Extracted data:
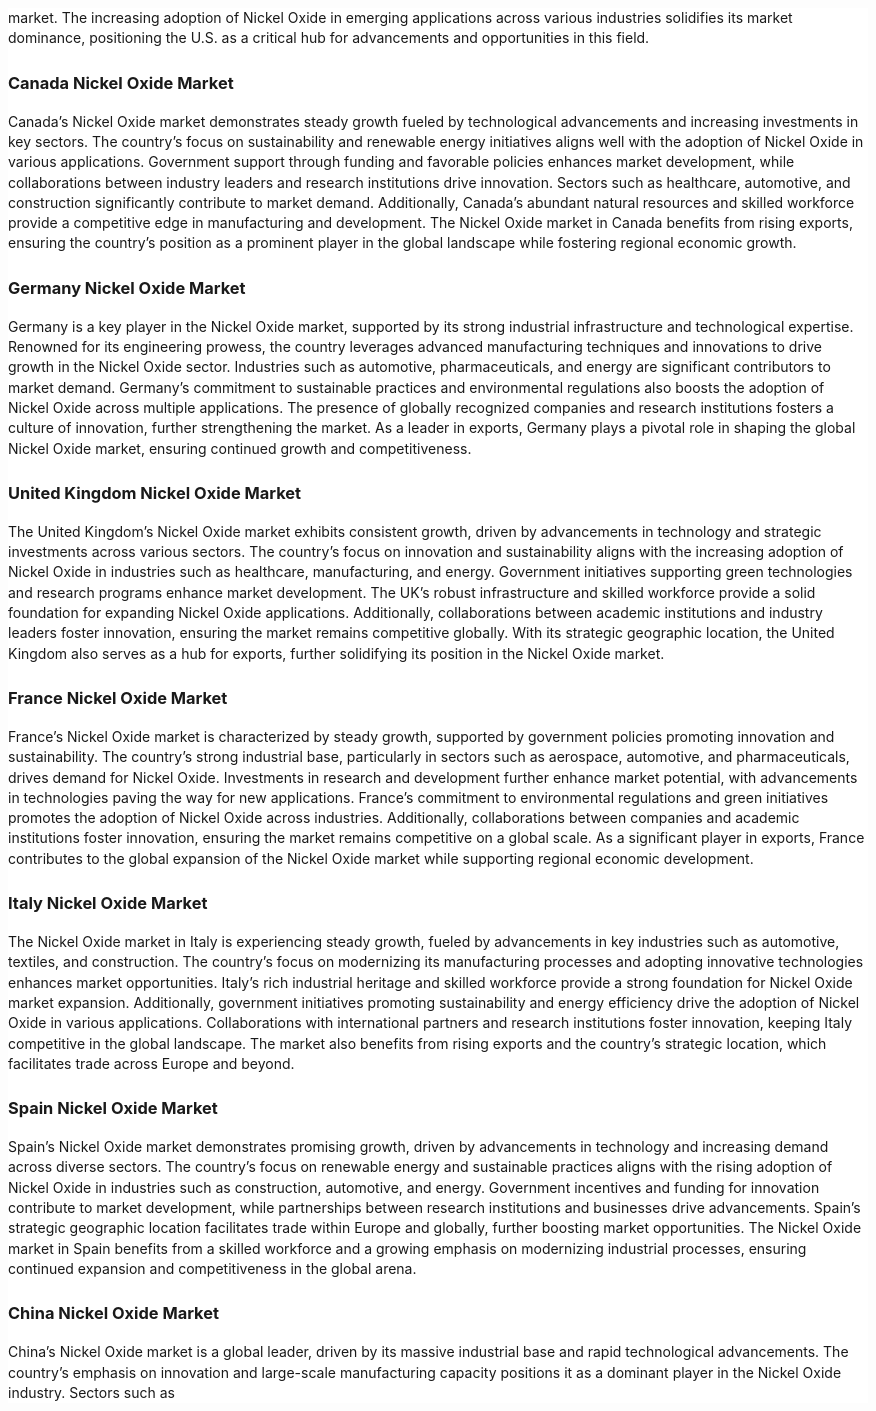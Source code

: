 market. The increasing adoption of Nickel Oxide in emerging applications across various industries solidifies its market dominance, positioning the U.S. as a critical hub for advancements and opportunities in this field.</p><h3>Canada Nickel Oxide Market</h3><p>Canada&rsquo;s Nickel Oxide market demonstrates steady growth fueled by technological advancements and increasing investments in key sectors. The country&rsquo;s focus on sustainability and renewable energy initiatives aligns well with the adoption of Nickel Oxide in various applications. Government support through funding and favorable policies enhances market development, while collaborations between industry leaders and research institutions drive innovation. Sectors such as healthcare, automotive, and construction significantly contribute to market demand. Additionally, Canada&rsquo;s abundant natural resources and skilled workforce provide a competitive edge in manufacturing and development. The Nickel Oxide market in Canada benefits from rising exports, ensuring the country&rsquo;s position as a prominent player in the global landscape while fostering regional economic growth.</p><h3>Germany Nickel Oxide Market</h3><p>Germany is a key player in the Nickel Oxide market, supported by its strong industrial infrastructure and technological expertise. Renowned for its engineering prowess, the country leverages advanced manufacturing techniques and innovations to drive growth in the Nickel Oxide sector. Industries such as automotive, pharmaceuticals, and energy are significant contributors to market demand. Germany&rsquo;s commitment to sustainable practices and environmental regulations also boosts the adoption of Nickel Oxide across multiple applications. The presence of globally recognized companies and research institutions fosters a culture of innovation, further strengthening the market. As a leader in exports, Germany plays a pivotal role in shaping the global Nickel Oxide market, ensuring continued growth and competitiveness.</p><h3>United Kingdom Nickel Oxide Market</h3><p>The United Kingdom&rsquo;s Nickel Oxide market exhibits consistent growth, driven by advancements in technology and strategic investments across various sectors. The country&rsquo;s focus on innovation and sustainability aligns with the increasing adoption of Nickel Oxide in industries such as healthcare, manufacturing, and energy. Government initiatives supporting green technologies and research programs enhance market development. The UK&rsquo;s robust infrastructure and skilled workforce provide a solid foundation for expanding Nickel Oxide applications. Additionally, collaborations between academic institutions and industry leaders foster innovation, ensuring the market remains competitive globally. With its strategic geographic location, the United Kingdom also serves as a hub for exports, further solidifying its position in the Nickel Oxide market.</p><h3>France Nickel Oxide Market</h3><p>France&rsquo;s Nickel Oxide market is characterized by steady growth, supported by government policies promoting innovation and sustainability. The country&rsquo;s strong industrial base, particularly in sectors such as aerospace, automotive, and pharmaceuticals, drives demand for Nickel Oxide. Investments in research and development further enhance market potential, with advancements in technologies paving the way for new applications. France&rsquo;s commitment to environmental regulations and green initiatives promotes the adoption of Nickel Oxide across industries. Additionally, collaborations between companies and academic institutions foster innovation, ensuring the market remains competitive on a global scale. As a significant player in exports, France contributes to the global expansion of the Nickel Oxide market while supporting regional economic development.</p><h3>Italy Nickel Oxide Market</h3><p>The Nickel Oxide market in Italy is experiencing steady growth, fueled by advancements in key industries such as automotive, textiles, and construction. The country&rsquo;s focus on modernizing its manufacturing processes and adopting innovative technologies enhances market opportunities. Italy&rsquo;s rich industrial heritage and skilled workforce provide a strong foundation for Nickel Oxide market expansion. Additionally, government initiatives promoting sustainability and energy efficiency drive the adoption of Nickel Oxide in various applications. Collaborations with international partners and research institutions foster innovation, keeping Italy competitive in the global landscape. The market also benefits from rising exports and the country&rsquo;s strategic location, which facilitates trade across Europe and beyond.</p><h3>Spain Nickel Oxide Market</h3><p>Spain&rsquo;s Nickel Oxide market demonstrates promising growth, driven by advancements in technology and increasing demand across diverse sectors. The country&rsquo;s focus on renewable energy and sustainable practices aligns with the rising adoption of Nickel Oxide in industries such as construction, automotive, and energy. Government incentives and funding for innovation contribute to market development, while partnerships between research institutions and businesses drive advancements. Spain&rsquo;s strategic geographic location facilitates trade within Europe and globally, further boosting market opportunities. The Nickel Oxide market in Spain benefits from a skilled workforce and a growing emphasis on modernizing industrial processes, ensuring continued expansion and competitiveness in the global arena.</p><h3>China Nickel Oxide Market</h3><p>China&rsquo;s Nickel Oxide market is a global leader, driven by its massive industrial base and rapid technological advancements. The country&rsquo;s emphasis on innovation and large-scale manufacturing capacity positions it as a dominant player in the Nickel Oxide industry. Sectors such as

...

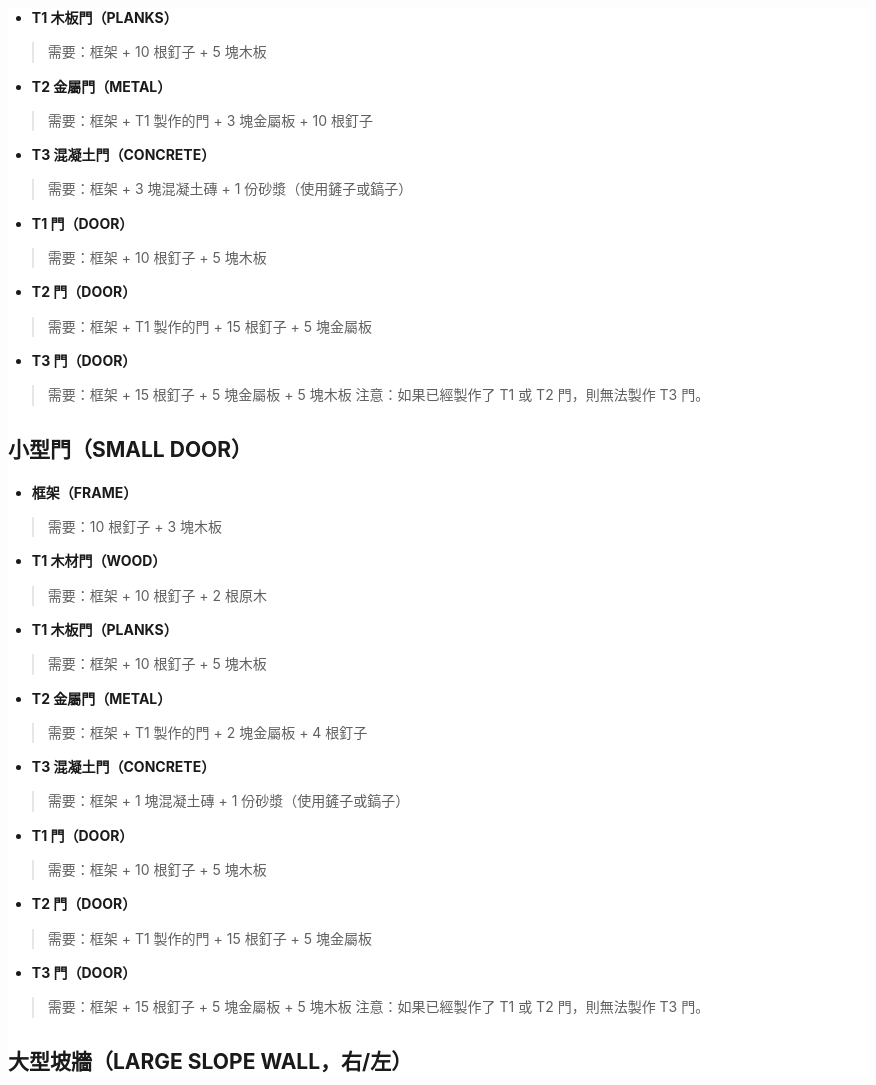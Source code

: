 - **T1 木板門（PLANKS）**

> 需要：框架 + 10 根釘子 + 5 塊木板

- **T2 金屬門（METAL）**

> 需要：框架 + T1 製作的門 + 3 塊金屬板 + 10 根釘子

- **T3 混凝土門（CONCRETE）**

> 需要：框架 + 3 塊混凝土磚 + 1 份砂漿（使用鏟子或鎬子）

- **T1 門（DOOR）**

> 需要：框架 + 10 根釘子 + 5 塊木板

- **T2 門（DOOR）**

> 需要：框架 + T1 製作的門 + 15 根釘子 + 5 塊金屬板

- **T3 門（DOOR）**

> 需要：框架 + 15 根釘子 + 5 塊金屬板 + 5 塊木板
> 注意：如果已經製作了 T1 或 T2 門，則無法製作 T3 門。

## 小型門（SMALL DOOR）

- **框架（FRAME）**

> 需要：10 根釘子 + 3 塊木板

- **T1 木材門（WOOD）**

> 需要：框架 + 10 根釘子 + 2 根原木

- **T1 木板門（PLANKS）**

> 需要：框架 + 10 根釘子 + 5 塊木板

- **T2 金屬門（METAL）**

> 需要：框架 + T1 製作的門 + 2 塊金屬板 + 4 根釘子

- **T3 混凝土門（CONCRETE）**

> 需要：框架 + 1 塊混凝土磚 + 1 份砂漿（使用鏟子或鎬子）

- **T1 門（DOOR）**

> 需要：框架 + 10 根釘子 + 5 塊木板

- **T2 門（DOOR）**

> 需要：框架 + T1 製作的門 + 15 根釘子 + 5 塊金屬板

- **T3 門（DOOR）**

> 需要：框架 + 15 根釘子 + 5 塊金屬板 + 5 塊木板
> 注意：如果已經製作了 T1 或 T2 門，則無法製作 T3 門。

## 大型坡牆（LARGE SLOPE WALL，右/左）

Exercise directions: Within the material above, show every line that includes "塊混凝土磚".

Written response:
> 需要：框架 + 3 塊混凝土磚 + 1 份砂漿（使用鏟子或鎬子）
> 需要：框架 + 1 塊混凝土磚 + 1 份砂漿（使用鏟子或鎬子）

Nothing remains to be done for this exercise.